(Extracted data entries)
******

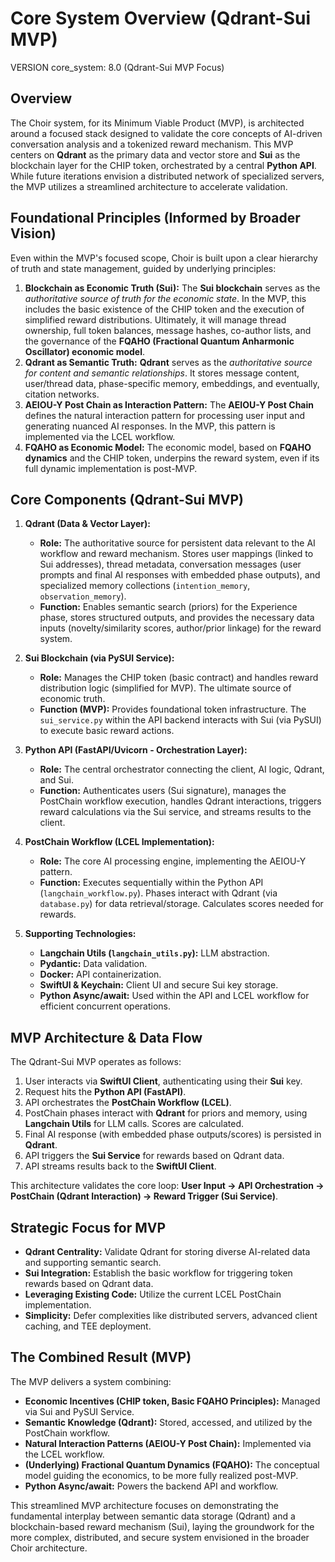 # Core System Overview (Qdrant-Sui MVP)

VERSION core_system: 8.0 (Qdrant-Sui MVP Focus)

## Overview

The Choir system, for its Minimum Viable Product (MVP), is architected around a focused stack designed to validate the core concepts of AI-driven conversation analysis and a tokenized reward mechanism. This MVP centers on **Qdrant** as the primary data and vector store and **Sui** as the blockchain layer for the CHIP token, orchestrated by a central **Python API**. While future iterations envision a distributed network of specialized servers, the MVP utilizes a streamlined architecture to accelerate validation.

## Foundational Principles (Informed by Broader Vision)

Even within the MVP's focused scope, Choir is built upon a clear hierarchy of truth and state management, guided by underlying principles:

1.  **Blockchain as Economic Truth (Sui):** The **Sui blockchain** serves as the *authoritative source of truth for the economic state*. In the MVP, this includes the basic existence of the CHIP token and the execution of simplified reward distributions. Ultimately, it will manage thread ownership, full token balances, message hashes, co-author lists, and the governance of the **FQAHO (Fractional Quantum Anharmonic Oscillator) economic model**.
2.  **Qdrant as Semantic Truth:** **Qdrant** serves as the *authoritative source for content and semantic relationships*. It stores message content, user/thread data, phase-specific memory, embeddings, and eventually, citation networks.
3.  **AEIOU-Y Post Chain as Interaction Pattern:** The **AEIOU-Y Post Chain** defines the natural interaction pattern for processing user input and generating nuanced AI responses. In the MVP, this pattern is implemented via the LCEL workflow.
4.  **FQAHO as Economic Model:** The economic model, based on **FQAHO dynamics** and the CHIP token, underpins the reward system, even if its full dynamic implementation is post-MVP.

## Core Components (Qdrant-Sui MVP)

1.  **Qdrant (Data & Vector Layer):**
    *   **Role:** The authoritative source for persistent data relevant to the AI workflow and reward mechanism. Stores user mappings (linked to Sui addresses), thread metadata, conversation messages (user prompts and final AI responses with embedded phase outputs), and specialized memory collections (`intention_memory`, `observation_memory`).
    *   **Function:** Enables semantic search (priors) for the Experience phase, stores structured outputs, and provides the necessary data inputs (novelty/similarity scores, author/prior linkage) for the reward system.

2.  **Sui Blockchain (via PySUI Service):**
    *   **Role:** Manages the CHIP token (basic contract) and handles reward distribution logic (simplified for MVP). The ultimate source of economic truth.
    *   **Function (MVP):** Provides foundational token infrastructure. The `sui_service.py` within the API backend interacts with Sui (via PySUI) to execute basic reward actions.

3.  **Python API (FastAPI/Uvicorn - Orchestration Layer):**
    *   **Role:** The central orchestrator connecting the client, AI logic, Qdrant, and Sui.
    *   **Function:** Authenticates users (Sui signature), manages the PostChain workflow execution, handles Qdrant interactions, triggers reward calculations via the Sui service, and streams results to the client.

4.  **PostChain Workflow (LCEL Implementation):**
    *   **Role:** The core AI processing engine, implementing the AEIOU-Y pattern.
    *   **Function:** Executes sequentially within the Python API (`langchain_workflow.py`). Phases interact with Qdrant (via `database.py`) for data retrieval/storage. Calculates scores needed for rewards.

5.  **Supporting Technologies:**
    *   **Langchain Utils (`langchain_utils.py`):** LLM abstraction.
    *   **Pydantic:** Data validation.
    *   **Docker:** API containerization.
    *   **SwiftUI & Keychain:** Client UI and secure Sui key storage.
    *   **Python Async/await:** Used within the API and LCEL workflow for efficient concurrent operations.

## MVP Architecture & Data Flow

The Qdrant-Sui MVP operates as follows:

1.  User interacts via **SwiftUI Client**, authenticating using their **Sui** key.
2.  Request hits the **Python API (FastAPI)**.
3.  API orchestrates the **PostChain Workflow (LCEL)**.
4.  PostChain phases interact with **Qdrant** for priors and memory, using **Langchain Utils** for LLM calls. Scores are calculated.
5.  Final AI response (with embedded phase outputs/scores) is persisted in **Qdrant**.
6.  API triggers the **Sui Service** for rewards based on Qdrant data.
7.  API streams results back to the **SwiftUI Client**.

This architecture validates the core loop: **User Input -> API Orchestration -> PostChain (Qdrant Interaction) -> Reward Trigger (Sui Service)**.

## Strategic Focus for MVP

*   **Qdrant Centrality:** Validate Qdrant for storing diverse AI-related data and supporting semantic search.
*   **Sui Integration:** Establish the basic workflow for triggering token rewards based on Qdrant data.
*   **Leveraging Existing Code:** Utilize the current LCEL PostChain implementation.
*   **Simplicity:** Defer complexities like distributed servers, advanced client caching, and TEE deployment.

## The Combined Result (MVP)

The MVP delivers a system combining:

*   **Economic Incentives (CHIP token, Basic FQAHO Principles):** Managed via Sui and PySUI Service.
*   **Semantic Knowledge (Qdrant):** Stored, accessed, and utilized by the PostChain workflow.
*   **Natural Interaction Patterns (AEIOU-Y Post Chain):** Implemented via the LCEL workflow.
*   **(Underlying) Fractional Quantum Dynamics (FQAHO):** The conceptual model guiding the economics, to be more fully realized post-MVP.
*   **Python Async/await:** Powers the backend API and workflow.

This streamlined MVP architecture focuses on demonstrating the fundamental interplay between semantic data storage (Qdrant) and a blockchain-based reward mechanism (Sui), laying the groundwork for the more complex, distributed, and secure system envisioned in the broader Choir architecture.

******

» **TASK**
Among the entries above, how many lines include the word "secure"? Give the number with no comment.

» **ANSWER SECTION**
2